Cet article est issu du dernier numéro des Échos du Crédit et de l’Endettement n°69 (mars 2021).
La plateforme 1819, créée il y a dix ans, est hébergée et gérée au sein de hub.brussels, l’Agence bruxelloise pour l’accompagnement de l’entreprise. En 2020, ce service a été assailli d’appels téléphoniques relatifs aux mesures Covid, émanant d’entrepreneurs en difficulté.
44.050 demandes d’entrepreneurs bruxellois l’an dernier, contre 8.500 en 2019: Véronique Flammang, responsable de ce service, confirme cet afflux d’appels à l’aide et qualifie ce numéro d’appel comme une porte d’entrée pour les indépendants et les entrepreneurs en quête de soutien. «Le début de la pandémie et le premier confinement ont été un moment très critique en termes de sollicitations. De 12 personnes dans l’équipe, celle-ci a été renforcée jusqu’à 30 personnes derrière les lignes téléphoniques pour accueillir toutes les demandes (nous sommes revenus à un effectif de 15, aujourd’hui). Ces demandes ont beaucoup tourné autour des primes, du droit passerelle, du chômage temporaire et cela continue aujourd’hui à chaque fois qu’une nouvelle mesure est prise par les autorités régionales ou fédérales. Un des problèmes rencontrés par les entrepreneurs réside dans la fracture numérique rencontrée par certains. Notre aide porte aussi sur cet aspect.»

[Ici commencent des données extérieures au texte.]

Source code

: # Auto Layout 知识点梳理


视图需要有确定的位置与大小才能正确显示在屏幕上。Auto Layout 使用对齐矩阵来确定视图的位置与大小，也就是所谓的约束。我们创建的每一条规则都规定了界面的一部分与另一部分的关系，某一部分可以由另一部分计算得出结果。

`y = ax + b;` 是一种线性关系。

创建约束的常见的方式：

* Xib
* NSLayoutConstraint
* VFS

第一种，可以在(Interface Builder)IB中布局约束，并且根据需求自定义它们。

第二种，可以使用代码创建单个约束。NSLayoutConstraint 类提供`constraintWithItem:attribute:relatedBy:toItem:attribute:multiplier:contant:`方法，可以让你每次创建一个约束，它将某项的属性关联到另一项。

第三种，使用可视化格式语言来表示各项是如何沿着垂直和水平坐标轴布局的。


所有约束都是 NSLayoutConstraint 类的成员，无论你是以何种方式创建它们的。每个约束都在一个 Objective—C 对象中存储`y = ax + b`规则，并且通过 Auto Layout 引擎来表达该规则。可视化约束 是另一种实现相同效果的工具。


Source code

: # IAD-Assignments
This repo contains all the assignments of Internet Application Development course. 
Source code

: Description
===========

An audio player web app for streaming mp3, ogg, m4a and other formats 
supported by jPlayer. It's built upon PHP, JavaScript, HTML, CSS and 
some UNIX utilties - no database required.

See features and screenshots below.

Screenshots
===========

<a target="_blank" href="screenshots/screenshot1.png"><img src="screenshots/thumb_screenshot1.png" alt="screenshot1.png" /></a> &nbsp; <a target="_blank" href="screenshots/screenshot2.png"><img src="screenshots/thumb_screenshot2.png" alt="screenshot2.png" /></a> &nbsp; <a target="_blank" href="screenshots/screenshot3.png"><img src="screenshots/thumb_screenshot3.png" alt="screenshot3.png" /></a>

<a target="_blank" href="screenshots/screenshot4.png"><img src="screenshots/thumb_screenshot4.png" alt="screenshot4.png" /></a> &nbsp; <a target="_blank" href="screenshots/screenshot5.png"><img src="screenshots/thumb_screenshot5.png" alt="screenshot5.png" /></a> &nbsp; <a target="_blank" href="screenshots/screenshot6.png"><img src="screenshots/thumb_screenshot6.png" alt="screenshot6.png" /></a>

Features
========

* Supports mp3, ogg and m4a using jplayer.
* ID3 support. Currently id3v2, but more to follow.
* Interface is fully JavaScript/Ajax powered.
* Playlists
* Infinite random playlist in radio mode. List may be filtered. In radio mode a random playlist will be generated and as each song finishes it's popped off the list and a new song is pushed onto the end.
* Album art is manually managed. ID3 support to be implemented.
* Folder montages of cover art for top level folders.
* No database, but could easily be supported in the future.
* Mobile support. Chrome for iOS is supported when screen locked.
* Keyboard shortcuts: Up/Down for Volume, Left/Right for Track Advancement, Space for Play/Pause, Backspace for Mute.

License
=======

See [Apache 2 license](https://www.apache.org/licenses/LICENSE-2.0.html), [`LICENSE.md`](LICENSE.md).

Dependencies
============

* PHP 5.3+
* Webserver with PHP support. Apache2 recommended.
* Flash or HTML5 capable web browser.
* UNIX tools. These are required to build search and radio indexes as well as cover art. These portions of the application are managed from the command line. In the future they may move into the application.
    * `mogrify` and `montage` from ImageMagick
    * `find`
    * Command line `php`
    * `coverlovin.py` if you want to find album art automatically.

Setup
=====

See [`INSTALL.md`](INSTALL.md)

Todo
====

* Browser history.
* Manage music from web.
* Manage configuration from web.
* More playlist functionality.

44.050 demandes d’entrepreneurs bruxellois l’an dernier, contre 8.500 en 2019 à la plateforme 1819 de l’Agence bruxelloise pour l’accompagnement de l’entreprise.
1819 à Bruxelles, 1890 en Wallonie
Ces dernières semaines, si les appels sont moins soutenus qu’en mars-avril 2020, Véronique Flammang rapporte en revanche que les entrepreneurs sont de plus en plus désespérés: «Ils ne voient plus comment payer leurs factures, n’entrevoient plus de porte de sortie. Il y a quelques jours, un restaurateur nous a expliqué qu’il avait reloué son appartement pour payer le loyer de son restaurant dans lequel il dort désormais. Ces entrepreneurs n’ont plus de trésorerie pour tenir et leur moral est très dégradé. L’écoute est primordiale et nous y avons été formés.»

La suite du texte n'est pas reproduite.